Provider-sponsored health plans ill-equipped to compete in insurance markets

With even experienced health insurers struggling to get it right when it comes to their offering of Affordable Care Act plans, multiple provider-sponsored health plans are doomed to fail, argues a Health Affairs blog post.

Provider-led healthcare networks are not equipped to function like insurance companies, and they don't have the expertise and experience to assess population health risks and costs, nor to accurately price health insurance products, argues surgeon and lawyer Joel Zinberg, M.D., a visiting scholar at the American Enterprise Institute. So the effort to consolidate providers and make them into insurers is a "prescription for disaster," he writes.

Zinberg says with UnitedHealth Group, the country's largest health insurer, having trouble providing ACA-compliant plans, it will be tough for provider-led health plans not to run into financial difficulty. UnitedHealth recently announced it is losing money on the ACA marketplaces and may get out of the exchanges in 2017.

The ACA is driving healthcare providers to combine into large health systems and to take on risk, Zinberg writes. More and more hospitals are offering their own health plans, but as FierceHealhPayer previously reported, success may hinge on the timing of the launch.
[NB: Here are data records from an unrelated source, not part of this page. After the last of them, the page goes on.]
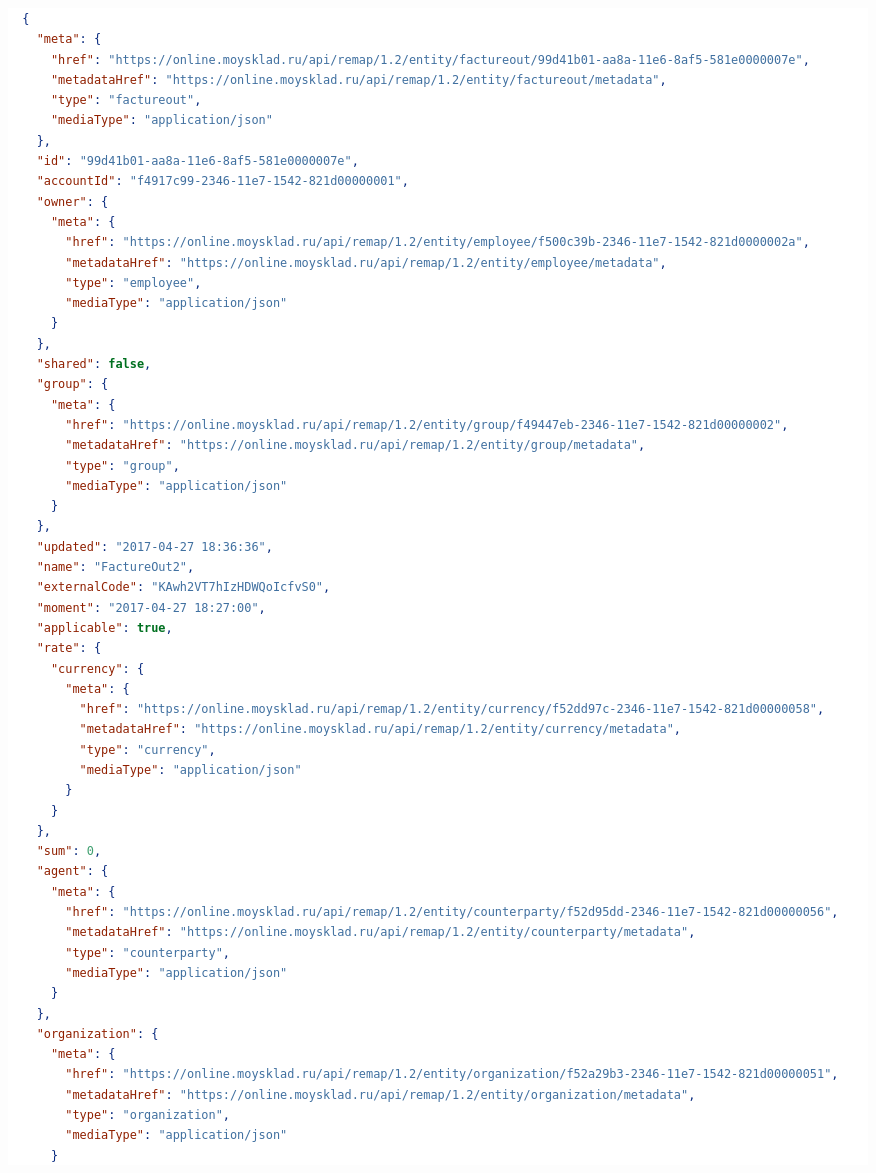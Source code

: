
 ```json
  {
    "meta": {
      "href": "https://online.moysklad.ru/api/remap/1.2/entity/factureout/99d41b01-aa8a-11e6-8af5-581e0000007e",
      "metadataHref": "https://online.moysklad.ru/api/remap/1.2/entity/factureout/metadata",
      "type": "factureout",
      "mediaType": "application/json"
    },
    "id": "99d41b01-aa8a-11e6-8af5-581e0000007e",
    "accountId": "f4917c99-2346-11e7-1542-821d00000001",
    "owner": {
      "meta": {
        "href": "https://online.moysklad.ru/api/remap/1.2/entity/employee/f500c39b-2346-11e7-1542-821d0000002a",
        "metadataHref": "https://online.moysklad.ru/api/remap/1.2/entity/employee/metadata",
        "type": "employee",
        "mediaType": "application/json"
      }
    },
    "shared": false,
    "group": {
      "meta": {
        "href": "https://online.moysklad.ru/api/remap/1.2/entity/group/f49447eb-2346-11e7-1542-821d00000002",
        "metadataHref": "https://online.moysklad.ru/api/remap/1.2/entity/group/metadata",
        "type": "group",
        "mediaType": "application/json"
      }
    },
    "updated": "2017-04-27 18:36:36",
    "name": "FactureOut2",
    "externalCode": "KAwh2VT7hIzHDWQoIcfvS0",
    "moment": "2017-04-27 18:27:00",
    "applicable": true,
    "rate": {
      "currency": {
        "meta": {
          "href": "https://online.moysklad.ru/api/remap/1.2/entity/currency/f52dd97c-2346-11e7-1542-821d00000058",
          "metadataHref": "https://online.moysklad.ru/api/remap/1.2/entity/currency/metadata",
          "type": "currency",
          "mediaType": "application/json"
        }
      }
    },
    "sum": 0,
    "agent": {
      "meta": {
        "href": "https://online.moysklad.ru/api/remap/1.2/entity/counterparty/f52d95dd-2346-11e7-1542-821d00000056",
        "metadataHref": "https://online.moysklad.ru/api/remap/1.2/entity/counterparty/metadata",
        "type": "counterparty",
        "mediaType": "application/json"
      }
    },
    "organization": {
      "meta": {
        "href": "https://online.moysklad.ru/api/remap/1.2/entity/organization/f52a29b3-2346-11e7-1542-821d00000051",
        "metadataHref": "https://online.moysklad.ru/api/remap/1.2/entity/organization/metadata",
        "type": "organization",
        "mediaType": "application/json"
      }
```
However, Zinberg compares these provider-led health plans to the large financial institutions that required a government bailout when the economy collapsed in 2007-2008. He wonders if these large provider-led healthcare networks will be too big for the government to allow to fail when they run into financial disaster, which could leave people without medical care.

"Government policies that encourage provider consolidation and risk-bearing have not delivered their promised benefits and should end before the inevitable network failures occur," he concluded.